*TASK DETAILS*:
Each line of the data that includes "instance" must be copied.

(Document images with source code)
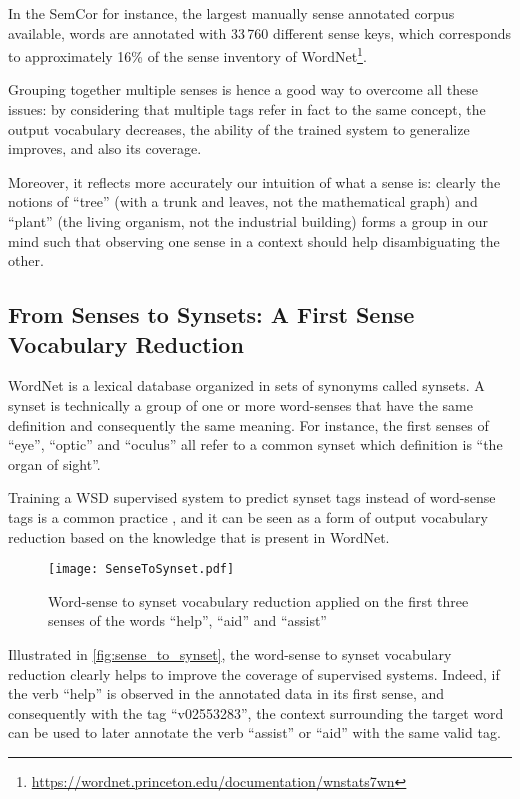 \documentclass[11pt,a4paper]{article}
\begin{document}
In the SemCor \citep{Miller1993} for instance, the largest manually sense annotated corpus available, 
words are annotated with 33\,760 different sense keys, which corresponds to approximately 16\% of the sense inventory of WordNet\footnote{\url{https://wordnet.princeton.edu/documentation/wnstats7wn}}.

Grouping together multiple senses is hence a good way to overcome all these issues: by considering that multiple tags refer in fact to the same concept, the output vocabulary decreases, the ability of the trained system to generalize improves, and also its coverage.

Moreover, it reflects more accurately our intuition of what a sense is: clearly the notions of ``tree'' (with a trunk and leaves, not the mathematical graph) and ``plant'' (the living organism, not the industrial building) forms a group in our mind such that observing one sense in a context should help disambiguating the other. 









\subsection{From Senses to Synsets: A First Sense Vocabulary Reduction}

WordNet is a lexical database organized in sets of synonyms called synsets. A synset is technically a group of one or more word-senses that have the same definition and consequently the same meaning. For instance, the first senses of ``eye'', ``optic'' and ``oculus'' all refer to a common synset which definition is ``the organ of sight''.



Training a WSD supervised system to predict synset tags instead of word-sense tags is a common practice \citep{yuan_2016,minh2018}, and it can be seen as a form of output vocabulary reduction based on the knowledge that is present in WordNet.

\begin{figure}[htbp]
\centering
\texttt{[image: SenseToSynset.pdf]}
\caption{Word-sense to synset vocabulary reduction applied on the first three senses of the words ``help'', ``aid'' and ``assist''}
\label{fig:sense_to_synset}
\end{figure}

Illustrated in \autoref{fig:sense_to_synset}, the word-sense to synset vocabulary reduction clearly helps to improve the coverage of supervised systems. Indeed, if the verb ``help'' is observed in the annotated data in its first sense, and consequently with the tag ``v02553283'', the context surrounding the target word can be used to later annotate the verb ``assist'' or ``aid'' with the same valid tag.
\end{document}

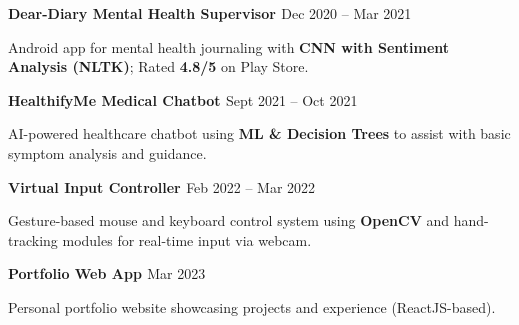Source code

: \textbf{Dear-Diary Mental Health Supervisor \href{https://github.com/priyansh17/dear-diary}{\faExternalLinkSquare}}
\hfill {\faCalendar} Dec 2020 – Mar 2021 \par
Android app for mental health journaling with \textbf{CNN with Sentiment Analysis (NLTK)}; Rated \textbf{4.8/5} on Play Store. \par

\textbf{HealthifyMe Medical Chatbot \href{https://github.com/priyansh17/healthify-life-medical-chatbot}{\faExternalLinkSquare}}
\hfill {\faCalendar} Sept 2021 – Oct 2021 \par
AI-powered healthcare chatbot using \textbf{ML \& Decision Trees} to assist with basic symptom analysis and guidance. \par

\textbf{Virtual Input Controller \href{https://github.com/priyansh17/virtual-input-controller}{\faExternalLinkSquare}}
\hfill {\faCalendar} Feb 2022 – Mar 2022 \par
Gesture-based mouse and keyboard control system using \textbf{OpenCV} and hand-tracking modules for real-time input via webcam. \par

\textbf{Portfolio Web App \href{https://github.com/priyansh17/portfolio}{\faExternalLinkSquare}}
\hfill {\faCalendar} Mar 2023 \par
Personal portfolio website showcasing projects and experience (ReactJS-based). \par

*TASK RESULT*:
In the SemCor \citep{Miller1993} for instance, the largest manually sense annotated corpus available, 
WordNet is a lexical database organized in sets of synonyms called synsets. A synset is technically a group of one or more word-senses that have the same definition and consequently the same meaning. For instance, the first senses of ``eye'', ``optic'' and ``oculus'' all refer to a common synset which definition is ``the organ of sight''.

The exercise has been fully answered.